Victorieuse, Augusta regarda s'éloigner Gina qui, pour la première fois de sa vie, n'avait plus rien à dire.

- Allez, ce soir c'est moi qui régale, bière à volonté !

Seule Julia ne disait rien. Elle était la seule à songer à Brandon et au mal qu'on allait lui faire pour rien, lui qui restait innocent à ces manipulations.

- Me voilà présidente de Pacific Sud !

 

Aéroport de Santa Barbara.

- Warren, tout est prêt, nous allons décoller.

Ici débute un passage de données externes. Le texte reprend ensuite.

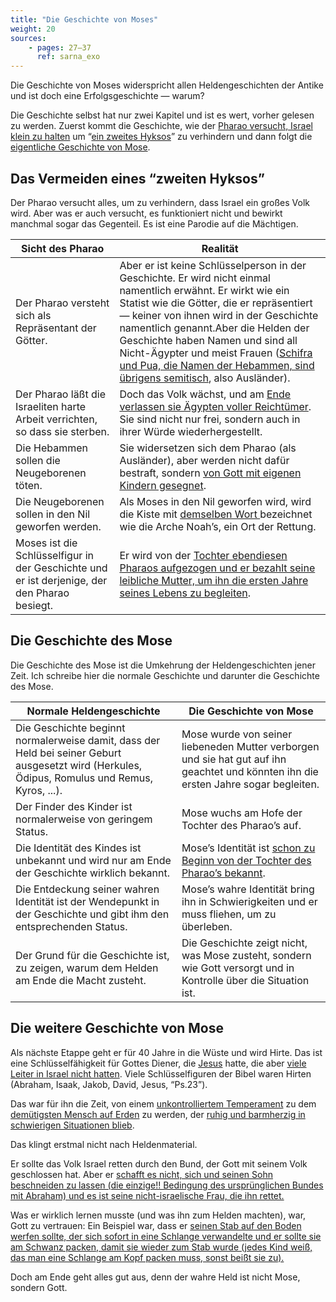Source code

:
 ```yaml
---
title: "Die Geschichte von Moses"
weight: 20
sources:
    - pages: 27–37
      ref: sarna_exo
---
```


Die Geschichte von Moses widerspricht allen Heldengeschichten der Antike und ist doch eine Erfolgsgeschichte — warum?

Die Geschichte selbst hat nur zwei Kapitel und ist es wert, vorher gelesen zu werden. Zuerst kommt die Geschichte, wie der [Pharao versucht, Israel klein zu halten](https://www.bibleserver.com/SLT/2.Mose1) um “[ein zweites Hyksos](../../../../bible/exodus/expl/the-story-before-the-exodus)” zu verhindern und dann folgt die [eigentliche Geschichte von Mose](https://www.bibleserver.com/SLT/2.Mose2).

## Das Vermeiden eines “zweiten Hyksos”

<a name="4472"></a>
Der Pharao versucht alles, um zu verhindern, dass Israel ein großes Volk wird. Aber was er auch versucht, es funktioniert nicht und bewirkt manchmal sogar das Gegenteil. Es ist eine Parodie auf die Mächtigen.

| Sicht des Pharao | Realität |
|------------------|----------|
| Der Pharao versteht sich als Repräsentant der Götter. | Aber er ist keine Schlüsselperson in der Geschichte. Er wird nicht einmal namentlich erwähnt. Er wirkt wie ein Statist wie die Götter, die er repräsentiert — keiner von ihnen wird in der Geschichte namentlich genannt.Aber die Helden der Geschichte haben Namen und sind all Nicht-Ägypter und meist Frauen ([Schifra und Pua, die Namen der Hebammen, sind übrigens semitisch](https://www.bibleserver.com/SLT/2.Mose1%2C15), also Ausländer). |
| Der Pharao läßt die Israeliten harte Arbeit verrichten, so dass sie sterben. | Doch das Volk wächst, und am [Ende verlassen sie Ägypten voller Reichtümer](https://www.bibleserver.com/SLT/2.Mose12%2C35-36). Sie sind nicht nur frei, sondern auch in ihrer Würde wiederhergestellt. |
| Die Hebammen sollen die Neugeborenen töten. | Sie widersetzen sich dem Pharao (als Ausländer), aber werden nicht dafür bestraft, sondern [von Gott mit eigenen Kindern gesegnet](https://www.bibleserver.com/SLT/2.Mose1%2C21). |
| Die Neugeborenen sollen in den Nil geworfen werden. | Als Moses in den Nil geworfen wird, wird die Kiste mit [demselben Wort ](https://biblehub.com/hebrew/strongs_8392.htm)bezeichnet wie die Arche Noah’s, ein Ort der Rettung. |
| Moses ist die Schlüsselfigur in der Geschichte und er ist derjenige, der den Pharao besiegt. | Er wird von der [Tochter ebendiesen Pharaos aufgezogen und er bezahlt seine leibliche Mutter, um ihn die ersten Jahre seines Lebens zu begleiten](https://www.bibleserver.com/SLT/2.Mose2%2C5-10). |

## Die Geschichte des Mose

<a name="659b"></a>
Die Geschichte des Mose ist die Umkehrung der Heldengeschichten jener Zeit. Ich schreibe hier die normale Geschichte und darunter die Geschichte des Mose.

| Normale Heldengeschichte | Die Geschichte von Mose |
|--------------------------|-------------------------|
| Die Geschichte beginnt normalerweise damit, dass der Held bei seiner Geburt ausgesetzt wird (Herkules, Ödipus, Romulus und Remus, Kyros, ...). | Mose wurde von seiner liebeneden Mutter verborgen und sie hat gut auf ihn geachtet und könnten ihn die ersten Jahre sogar begleiten. |
| Der Finder des Kinder ist normalerweise von geringem Status. | Mose wuchs am Hofe der Tochter des Pharao’s auf. |
| Die Identität des Kindes ist unbekannt und wird nur am Ende der Geschichte wirklich bekannt. | Mose’s Identität ist [schon zu Beginn von der Tochter des Pharao’s bekannt](https://www.bibleserver.com/SLT/2.Mose2%2C6). |
| Die Entdeckung seiner wahren Identität ist der Wendepunkt in der Geschichte und gibt ihm den entsprechenden Status. | Mose’s wahre Identität bring ihn in Schwierigkeiten und er muss fliehen, um zu überleben. |
| Der Grund für die Geschichte ist, zu zeigen, warum dem Helden am Ende die Macht zusteht. | Die Geschichte zeigt nicht, was Mose zusteht, sondern wie Gott versorgt und in Kontrolle über die Situation ist. |

## Die weitere Geschichte von Mose

<a name="6430"></a>
Als nächste Etappe geht er für 40 Jahre in die Wüste und wird Hirte. Das ist eine Schlüsselfähigkeit für Gottes Diener, die [Jesus](https://www.bibleserver.com/SLT/Johannes10) hatte, die aber [viele Leiter in Israel nicht hatten](https://www.bibleserver.com/SLT/Hesekiel34). Viele Schlüsselfiguren der Bibel waren Hirten (Abraham, Isaak, Jakob, David, Jesus, “Ps.23”).

Das war für ihn die Zeit, von einem [unkontrolliertem Temperament](https://www.bibleserver.com/SLT/2.Mose2%2C11-12) zu dem [demütigsten Mensch auf Erden](https://www.bibleserver.com/SLT/4.Mose12%2C3) zu werden, der [ruhig und barmherzig in schwierigen Situationen blieb](https://www.bibleserver.com/SLT/4.Mose12).

Das klingt erstmal nicht nach Heldenmaterial.

Er sollte das Volk Israel retten durch den Bund, der Gott mit seinem Volk geschlossen hat. Aber er [schafft es nicht, sich und seinen Sohn beschneiden zu lassen (die einzige!! Bedingung des ursprünglichen Bundes mit Abraham) und es ist seine nicht-israelische Frau, die ihn rettet.](https://www.bibleserver.com/SLT/2.Mose4%2C24-25)

Was er wirklich lernen musste (und was ihn zum Helden machten), war, Gott zu vertrauen: Ein Beispiel war, dass er [seinen Stab auf den Boden werfen sollte, der sich sofort in eine Schlange verwandelte und er sollte sie am Schwanz packen, damit sie wieder zum Stab wurde (jedes Kind weiß, das man eine Schlange am Kopf packen muss, sonst beißt sie zu).](https://www.bibleserver.com/SLT/2.Mose4%2C2-5)

Doch am Ende geht alles gut aus, denn der wahre Held ist nicht Mose, sondern Gott.
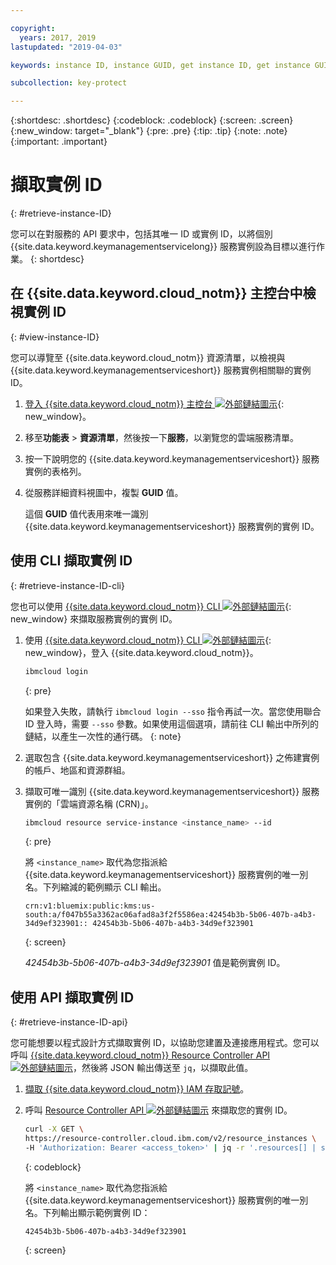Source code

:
 ```yaml
---

copyright:
  years: 2017, 2019
lastupdated: "2019-04-03"

keywords: instance ID, instance GUID, get instance ID, get instance GUID, instance ID API, instance ID CLI

subcollection: key-protect

---
```


{:shortdesc: .shortdesc}
{:codeblock: .codeblock}
{:screen: .screen}
{:new_window: target="_blank"}
{:pre: .pre}
{:tip: .tip}
{:note: .note}
{:important: .important}

# 擷取實例 ID
{: #retrieve-instance-ID}

您可以在對服務的 API 要求中，包括其唯一 ID 或實例 ID，以將個別 {{site.data.keyword.keymanagementservicelong}} 服務實例設為目標以進行作業。
{: shortdesc}

## 在 {{site.data.keyword.cloud_notm}} 主控台中檢視實例 ID
{: #view-instance-ID}

您可以導覽至 {{site.data.keyword.cloud_notm}} 資源清單，以檢視與 {{site.data.keyword.keymanagementserviceshort}} 服務實例相關聯的實例 ID。

1. [登入 {{site.data.keyword.cloud_notm}} 主控台 ![外部鏈結圖示](../../icons/launch-glyph.svg "外部鏈結圖示")](https://{DomainName}){: new_window}。
2. 移至**功能表** &gt; **資源清單**，然後按一下**服務**，以瀏覽您的雲端服務清單。
3. 按一下說明您的 {{site.data.keyword.keymanagementserviceshort}} 服務實例的表格列。
4. 從服務詳細資料視圖中，複製 **GUID** 值。

    這個 **GUID** 值代表用來唯一識別 {{site.data.keyword.keymanagementserviceshort}} 服務實例的實例 ID。

## 使用 CLI 擷取實例 ID
{: #retrieve-instance-ID-cli}

您也可以使用 [{{site.data.keyword.cloud_notm}} CLI ![外部鏈結圖示](../../icons/launch-glyph.svg "外部鏈結圖示")](/docs/cli?topic=cloud-cli-ibmcloud-cli){: new_window} 來擷取服務實例的實例 ID。

1. 使用 [{{site.data.keyword.cloud_notm}} CLI ![外部鏈結圖示](../../icons/launch-glyph.svg "外部鏈結圖示")](/docs/cli?topic=cloud-cli-ibmcloud-cli){: new_window}，登入 {{site.data.keyword.cloud_notm}}。

    ```sh
    ibmcloud login
    ```
    {: pre}

    如果登入失敗，請執行 `ibmcloud login --sso` 指令再試一次。當您使用聯合 ID 登入時，需要 `--sso` 參數。如果使用這個選項，請前往 CLI 輸出中所列的鏈結，以產生一次性的通行碼。
    {: note}

2. 選取包含 {{site.data.keyword.keymanagementserviceshort}} 之佈建實例的帳戶、地區和資源群組。

3. 擷取可唯一識別 {{site.data.keyword.keymanagementserviceshort}} 服務實例的「雲端資源名稱 (CRN)」。 

    ```sh
    ibmcloud resource service-instance <instance_name> --id
    ```
    {: pre}

    將 `<instance_name>` 取代為您指派給 {{site.data.keyword.keymanagementserviceshort}} 服務實例的唯一別名。下列縮減的範例顯示 CLI 輸出。

    ```
    crn:v1:bluemix:public:kms:us-south:a/f047b55a3362ac06afad8a3f2f5586ea:42454b3b-5b06-407b-a4b3-34d9ef323901:: 42454b3b-5b06-407b-a4b3-34d9ef323901
    ```
    {: screen}

    _42454b3b-5b06-407b-a4b3-34d9ef323901_ 值是範例實例 ID。


## 使用 API 擷取實例 ID
{: #retrieve-instance-ID-api}

您可能想要以程式設計方式擷取實例 ID，以協助您建置及連接應用程式。您可以呼叫 [{{site.data.keyword.cloud_notm}} Resource Controller API ![外部鏈結圖示](../../icons/launch-glyph.svg "外部鏈結圖示")](https://{DomainName}/apidocs/resource-controller)，然後將 JSON 輸出傳送至 `jq`，以擷取此值。

1. [擷取 {{site.data.keyword.cloud_notm}} IAM 存取記號](/docs/services/key-protect?topic=key-protect-retrieve-access-token)。
2. 呼叫 [Resource Controller API ![外部鏈結圖示](../../icons/launch-glyph.svg "外部鏈結圖示")](https://{DomainName}/apidocs/resource-controller) 來擷取您的實例 ID。

    ```sh
    curl -X GET \
    https://resource-controller.cloud.ibm.com/v2/resource_instances \
    -H 'Authorization: Bearer <access_token>' | jq -r '.resources[] | select(.name | contains("<instance_name>")) | .guid'
    ```
    {: codeblock}

    將 `<instance_name>` 取代為您指派給 {{site.data.keyword.keymanagementserviceshort}} 服務實例的唯一別名。下列輸出顯示範例實例 ID：

    ```
    42454b3b-5b06-407b-a4b3-34d9ef323901
    ```
    {: screen}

Suite au coup de fil de Santana, que Ted avait malencontreusement intercepté, Warren avait décidé de partir pour le Mexique et de porter secours à Santana. De son côté, Ted avait prévenu Mason pour comprendre ce qui était en train de se passer de l'autre côté de la frontière. Et parce que tout le monde, en fin de compte, voulait aider Brandon, Ted avait fait préparer le jet de la compagnie de son père pour qu'ils puissent partir pour Tulum.

- Tout est prêt, nous serons là-bas en fin d'après-midi.

- Ted, s'il suffisait d'aller là-bas, de retrouver Santana et de la ramener gentiment ici à Santa Barbara... Mais sans vouloir me montrer insultant avec ta famille, je crois que ton père lui a fait beaucoup trop de mal...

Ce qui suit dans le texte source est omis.